Санька, привалившись к теплой шершавой доске этого старинного укрытия от дождя, ждал автобус в Колпино. Он любил вот так погреться на Солнце, сощуриться на его игольчатый нестерпимо яркий бок за сизой тучей и выключить в голове все мысли до единой. Но после сегодняшнего дня последний пункт был почти что невозможным. Да еще и в нижнем веке на правом глазу завелся какой-то нервный персонаж, которого нещадно колотило от одного только намека, что вот-вот, через каких-то три часа, он будет дома, рядом с Ангелиной Павловной. Нет, каким бы хорошим актером я ни был, а после такого спектакля мне уже не посмотреть ей в глаза спокойно. Интересно, в ней хоть что-нибудь шевельнулось, когда я ушел? Ну, хоть капля… Сострадания? Стыда? Сочувствия? Почему все труднодоступные загрубевшему человеку чувства начинаются именно с буквы «С»? Или всё это оказалось помножено на ноль Самоконтролем и Субординацией ведущего специалиста по психодиагностике, который в рабочее время должен напрочь забыть о том, что кем-то кому-то приходится, иначе сам будет с треском уволен за профнепригодность?
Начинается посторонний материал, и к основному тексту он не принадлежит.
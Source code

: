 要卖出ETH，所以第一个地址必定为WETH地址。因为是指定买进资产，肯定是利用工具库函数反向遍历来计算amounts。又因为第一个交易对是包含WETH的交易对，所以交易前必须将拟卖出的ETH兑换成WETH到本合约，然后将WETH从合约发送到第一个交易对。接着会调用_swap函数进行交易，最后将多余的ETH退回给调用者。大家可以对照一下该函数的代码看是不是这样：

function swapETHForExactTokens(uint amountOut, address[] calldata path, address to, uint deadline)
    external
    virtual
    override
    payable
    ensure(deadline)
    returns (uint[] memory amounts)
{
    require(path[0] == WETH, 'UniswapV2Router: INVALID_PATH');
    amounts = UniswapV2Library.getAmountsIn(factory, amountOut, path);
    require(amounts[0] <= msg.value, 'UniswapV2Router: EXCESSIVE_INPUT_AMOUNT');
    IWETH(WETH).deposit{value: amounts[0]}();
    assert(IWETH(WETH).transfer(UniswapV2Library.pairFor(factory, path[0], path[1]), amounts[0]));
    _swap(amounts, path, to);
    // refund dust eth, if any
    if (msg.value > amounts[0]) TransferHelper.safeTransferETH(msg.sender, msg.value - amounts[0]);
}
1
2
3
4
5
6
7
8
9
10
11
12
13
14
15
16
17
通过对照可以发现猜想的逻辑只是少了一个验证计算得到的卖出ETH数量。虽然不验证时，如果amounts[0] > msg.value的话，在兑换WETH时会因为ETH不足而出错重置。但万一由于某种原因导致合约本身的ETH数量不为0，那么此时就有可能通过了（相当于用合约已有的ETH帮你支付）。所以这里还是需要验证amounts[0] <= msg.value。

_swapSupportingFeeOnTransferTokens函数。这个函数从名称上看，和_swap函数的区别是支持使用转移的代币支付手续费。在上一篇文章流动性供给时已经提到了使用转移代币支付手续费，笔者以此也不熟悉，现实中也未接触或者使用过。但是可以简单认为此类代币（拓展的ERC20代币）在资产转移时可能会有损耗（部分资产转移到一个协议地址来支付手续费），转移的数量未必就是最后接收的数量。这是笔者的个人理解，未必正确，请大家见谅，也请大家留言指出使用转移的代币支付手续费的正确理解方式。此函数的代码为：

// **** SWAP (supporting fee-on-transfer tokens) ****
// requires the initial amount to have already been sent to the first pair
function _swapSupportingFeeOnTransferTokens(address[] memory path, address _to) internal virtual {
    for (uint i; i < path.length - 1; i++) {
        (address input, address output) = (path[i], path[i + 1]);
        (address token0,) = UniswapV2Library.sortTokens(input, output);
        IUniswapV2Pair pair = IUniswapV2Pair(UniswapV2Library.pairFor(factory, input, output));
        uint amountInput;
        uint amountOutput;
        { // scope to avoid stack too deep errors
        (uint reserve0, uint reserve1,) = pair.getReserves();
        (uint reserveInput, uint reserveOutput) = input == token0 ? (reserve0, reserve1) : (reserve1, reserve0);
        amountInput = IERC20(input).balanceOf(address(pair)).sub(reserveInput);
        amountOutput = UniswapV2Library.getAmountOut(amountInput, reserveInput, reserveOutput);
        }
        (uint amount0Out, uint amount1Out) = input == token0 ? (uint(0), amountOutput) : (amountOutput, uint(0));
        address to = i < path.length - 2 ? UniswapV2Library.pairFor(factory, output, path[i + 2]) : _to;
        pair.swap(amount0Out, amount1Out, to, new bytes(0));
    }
А ведь была какая-то здравая мысль сегодня в этом аду. Санька начал прокручивать фильм ужасов в обратную сторону и потрясенно замер, забыв даже моргнуть, глядя на Солнце. Трекер. Словно. Живой. Да, черт побери, да, он словно чувствует меня, отзывается на мои эмоции. Не бессистемно, а только когда во мне вспыхивает пожар. И писк его, противный этот зуммер в кармане, он не просто так. Но кому, кому придет в голову создавать такую безделицу?

Из-за поворота шоссе показался «подкидыш». Так в институте называли маленький юркий флаер, который раз в двадцать минут летал к метро и за умеренную плату даже разрешал посидеть на крыле при нехватке сидячих мест. Впрочем, сейчас он пуст, а это значит, что жизнь опять решила все за меня. Но и к лучшему. Ангелину Павловну мне сейчас видеть муке подобно, сорвусь, задам по первое число, а город лечит. Пройтись по центру, посидеть в кафе… И кое-кого отблагодарить за помощь.


from: Salamander

to: _thunderbird_

Привет, птица. Где ты нынче обитаешь, в Питере? Хотел встретиться с тобой. Есть, за что поблагодарить, есть, что показать.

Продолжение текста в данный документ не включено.